- Born: 1959 (age 66–67)
- Education: Hampshire College (BA) Georgetown University (JD)
- Occupation: Attorney

= Kathryn Tucker =

American attorney (born 1959)

Kathryn Tucker (born 1959) is an American attorney and the executive director of the End of Life Liberty Project, which she founded during her tenure as executive director of the Disability Rights Legal Center. She graduated from Georgetown University Law Center in 1985 and Hampshire College in 1981. Tucker has been an adjunct law professor at Lewis and Clark School of Law, Seattle University the University of Washington, Loyola/LA and Hastings. Beginning in 1990, while an attorney at the Seattle firm of Perkins Coie, she did pro bono work for Washington Citizens for Death with Dignity, which led her into the movement to legalize medical aid in dying (MAID).

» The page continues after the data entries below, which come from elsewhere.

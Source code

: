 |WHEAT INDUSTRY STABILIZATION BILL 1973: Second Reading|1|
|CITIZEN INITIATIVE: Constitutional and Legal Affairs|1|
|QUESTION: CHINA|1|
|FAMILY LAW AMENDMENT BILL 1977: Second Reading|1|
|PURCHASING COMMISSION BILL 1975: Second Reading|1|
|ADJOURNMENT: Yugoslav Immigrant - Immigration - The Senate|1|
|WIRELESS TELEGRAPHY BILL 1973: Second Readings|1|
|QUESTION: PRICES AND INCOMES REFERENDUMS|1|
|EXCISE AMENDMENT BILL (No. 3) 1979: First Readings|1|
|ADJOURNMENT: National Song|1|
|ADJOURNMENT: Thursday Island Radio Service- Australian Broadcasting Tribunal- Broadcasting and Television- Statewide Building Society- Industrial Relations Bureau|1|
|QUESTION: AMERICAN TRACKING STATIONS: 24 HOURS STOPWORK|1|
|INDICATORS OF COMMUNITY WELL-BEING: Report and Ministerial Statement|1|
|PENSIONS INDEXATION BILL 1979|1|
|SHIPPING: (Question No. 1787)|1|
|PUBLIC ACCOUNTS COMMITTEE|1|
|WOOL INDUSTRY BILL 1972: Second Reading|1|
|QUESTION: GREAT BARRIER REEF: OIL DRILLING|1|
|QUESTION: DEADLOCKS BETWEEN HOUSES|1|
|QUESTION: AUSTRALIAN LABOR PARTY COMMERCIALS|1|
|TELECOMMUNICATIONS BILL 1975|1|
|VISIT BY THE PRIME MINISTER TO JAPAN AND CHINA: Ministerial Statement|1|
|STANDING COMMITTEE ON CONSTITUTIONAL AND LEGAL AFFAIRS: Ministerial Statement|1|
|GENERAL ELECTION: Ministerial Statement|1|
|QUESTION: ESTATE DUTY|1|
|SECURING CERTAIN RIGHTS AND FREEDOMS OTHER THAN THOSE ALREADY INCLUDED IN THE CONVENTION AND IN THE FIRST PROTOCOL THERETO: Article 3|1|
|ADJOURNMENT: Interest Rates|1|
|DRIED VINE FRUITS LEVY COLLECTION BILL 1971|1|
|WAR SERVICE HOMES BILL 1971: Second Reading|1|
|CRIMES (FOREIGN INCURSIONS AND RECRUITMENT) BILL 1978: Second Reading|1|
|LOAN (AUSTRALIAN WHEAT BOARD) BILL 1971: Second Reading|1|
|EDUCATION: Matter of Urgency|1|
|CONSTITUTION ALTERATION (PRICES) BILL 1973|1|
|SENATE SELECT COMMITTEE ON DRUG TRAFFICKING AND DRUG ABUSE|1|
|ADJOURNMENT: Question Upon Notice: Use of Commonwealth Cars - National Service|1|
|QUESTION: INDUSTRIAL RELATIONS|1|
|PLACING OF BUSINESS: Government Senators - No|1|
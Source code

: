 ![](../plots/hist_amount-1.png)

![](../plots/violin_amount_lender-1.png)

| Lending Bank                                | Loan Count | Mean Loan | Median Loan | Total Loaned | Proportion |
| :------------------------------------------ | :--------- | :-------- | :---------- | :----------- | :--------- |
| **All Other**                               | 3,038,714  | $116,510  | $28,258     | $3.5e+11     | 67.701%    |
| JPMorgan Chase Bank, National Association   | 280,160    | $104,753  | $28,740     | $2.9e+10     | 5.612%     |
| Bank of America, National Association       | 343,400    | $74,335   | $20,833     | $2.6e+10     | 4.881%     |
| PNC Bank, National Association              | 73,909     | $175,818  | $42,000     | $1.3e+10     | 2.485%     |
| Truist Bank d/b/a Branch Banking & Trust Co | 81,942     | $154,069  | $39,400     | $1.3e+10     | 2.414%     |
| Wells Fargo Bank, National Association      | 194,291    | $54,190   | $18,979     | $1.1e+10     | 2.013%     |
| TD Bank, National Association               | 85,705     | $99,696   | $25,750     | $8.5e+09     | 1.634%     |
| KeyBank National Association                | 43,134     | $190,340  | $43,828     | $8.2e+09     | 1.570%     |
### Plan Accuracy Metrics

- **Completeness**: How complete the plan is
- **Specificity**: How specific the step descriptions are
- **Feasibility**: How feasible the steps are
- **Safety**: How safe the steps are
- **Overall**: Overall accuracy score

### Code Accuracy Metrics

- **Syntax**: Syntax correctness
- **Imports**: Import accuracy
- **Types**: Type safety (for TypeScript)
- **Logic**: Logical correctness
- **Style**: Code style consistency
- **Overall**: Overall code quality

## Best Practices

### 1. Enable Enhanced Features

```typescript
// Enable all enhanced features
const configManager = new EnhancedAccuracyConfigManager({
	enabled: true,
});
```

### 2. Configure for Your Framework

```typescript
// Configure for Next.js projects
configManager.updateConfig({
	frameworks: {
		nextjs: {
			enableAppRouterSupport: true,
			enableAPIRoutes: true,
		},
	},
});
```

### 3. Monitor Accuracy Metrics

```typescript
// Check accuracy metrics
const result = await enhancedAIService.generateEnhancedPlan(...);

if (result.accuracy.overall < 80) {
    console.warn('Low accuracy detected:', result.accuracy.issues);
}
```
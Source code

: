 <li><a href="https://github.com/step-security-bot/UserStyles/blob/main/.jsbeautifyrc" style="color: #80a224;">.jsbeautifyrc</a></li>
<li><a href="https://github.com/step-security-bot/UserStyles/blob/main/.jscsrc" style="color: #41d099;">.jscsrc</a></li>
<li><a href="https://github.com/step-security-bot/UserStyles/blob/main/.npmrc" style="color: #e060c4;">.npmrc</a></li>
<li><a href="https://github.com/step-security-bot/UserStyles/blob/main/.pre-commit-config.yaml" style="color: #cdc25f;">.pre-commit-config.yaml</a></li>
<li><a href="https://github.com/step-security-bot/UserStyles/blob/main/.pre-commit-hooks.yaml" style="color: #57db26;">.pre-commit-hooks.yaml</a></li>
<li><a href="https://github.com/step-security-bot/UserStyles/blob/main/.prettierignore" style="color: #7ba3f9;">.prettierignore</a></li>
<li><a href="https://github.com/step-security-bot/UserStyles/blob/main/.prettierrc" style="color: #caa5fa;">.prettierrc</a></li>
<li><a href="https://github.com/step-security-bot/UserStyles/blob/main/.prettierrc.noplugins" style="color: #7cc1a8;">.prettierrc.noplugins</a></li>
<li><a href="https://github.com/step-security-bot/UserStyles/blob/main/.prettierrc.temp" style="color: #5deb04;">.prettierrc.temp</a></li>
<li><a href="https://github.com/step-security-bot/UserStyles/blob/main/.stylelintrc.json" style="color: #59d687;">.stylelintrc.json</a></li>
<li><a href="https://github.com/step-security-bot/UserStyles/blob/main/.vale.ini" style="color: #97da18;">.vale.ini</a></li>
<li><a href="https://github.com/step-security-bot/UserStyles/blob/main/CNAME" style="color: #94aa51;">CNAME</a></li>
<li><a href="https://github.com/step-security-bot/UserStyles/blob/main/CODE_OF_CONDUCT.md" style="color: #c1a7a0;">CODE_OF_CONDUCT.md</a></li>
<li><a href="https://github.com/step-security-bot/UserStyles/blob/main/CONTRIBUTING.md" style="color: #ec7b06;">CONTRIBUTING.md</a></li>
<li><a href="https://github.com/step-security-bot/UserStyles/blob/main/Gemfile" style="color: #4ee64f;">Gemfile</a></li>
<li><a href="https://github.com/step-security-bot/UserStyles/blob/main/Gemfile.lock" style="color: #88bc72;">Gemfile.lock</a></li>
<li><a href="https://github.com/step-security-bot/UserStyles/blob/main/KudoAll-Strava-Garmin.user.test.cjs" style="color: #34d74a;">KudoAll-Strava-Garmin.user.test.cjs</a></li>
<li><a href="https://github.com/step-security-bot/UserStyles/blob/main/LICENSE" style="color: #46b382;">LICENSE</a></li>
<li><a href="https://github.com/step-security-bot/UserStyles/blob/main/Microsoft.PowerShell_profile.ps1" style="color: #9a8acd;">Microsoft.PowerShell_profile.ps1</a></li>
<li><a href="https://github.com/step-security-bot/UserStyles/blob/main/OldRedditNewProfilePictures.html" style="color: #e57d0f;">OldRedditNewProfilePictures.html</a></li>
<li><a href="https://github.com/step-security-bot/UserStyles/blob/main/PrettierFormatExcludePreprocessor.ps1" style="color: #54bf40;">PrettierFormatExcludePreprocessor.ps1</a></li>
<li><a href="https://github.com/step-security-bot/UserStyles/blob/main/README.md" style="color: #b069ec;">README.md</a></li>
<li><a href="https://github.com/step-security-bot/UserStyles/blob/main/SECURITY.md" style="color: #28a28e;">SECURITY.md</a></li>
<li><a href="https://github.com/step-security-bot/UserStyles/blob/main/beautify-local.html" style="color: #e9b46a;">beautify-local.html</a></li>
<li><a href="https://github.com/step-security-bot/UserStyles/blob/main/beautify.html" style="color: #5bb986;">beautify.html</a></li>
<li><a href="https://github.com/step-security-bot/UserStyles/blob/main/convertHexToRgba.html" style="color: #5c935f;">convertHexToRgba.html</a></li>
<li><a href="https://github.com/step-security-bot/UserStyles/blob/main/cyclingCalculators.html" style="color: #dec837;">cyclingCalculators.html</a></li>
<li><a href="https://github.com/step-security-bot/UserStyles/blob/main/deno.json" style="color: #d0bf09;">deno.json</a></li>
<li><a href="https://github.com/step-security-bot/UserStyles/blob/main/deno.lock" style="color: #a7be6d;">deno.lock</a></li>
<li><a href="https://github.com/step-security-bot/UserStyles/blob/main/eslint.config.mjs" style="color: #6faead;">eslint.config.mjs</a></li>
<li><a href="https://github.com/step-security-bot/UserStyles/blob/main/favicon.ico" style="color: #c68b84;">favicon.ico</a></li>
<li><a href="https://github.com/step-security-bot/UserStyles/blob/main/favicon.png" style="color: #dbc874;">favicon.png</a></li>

As legal director of Compassion & Choices in 1997 Tucker argued Washington v. Glucksberg before the U.S. Supreme Court, seeking to establish a federal constitutional right to choose medical aid in dying, but the Supreme Court concluded that MAID is not a protected liberty interest under the US Constitution. Whether to legalize PAS was left up to each individual state. Tucker successfully defended the Oregon Death with Dignity Act in Oregon v. Gonzales. In that case, the Supreme Court ruled that the Controlled Substances Act does not allow the Attorney General to prohibit doctors from proscribing regulated drugs for use in MAID under state law that permitted it.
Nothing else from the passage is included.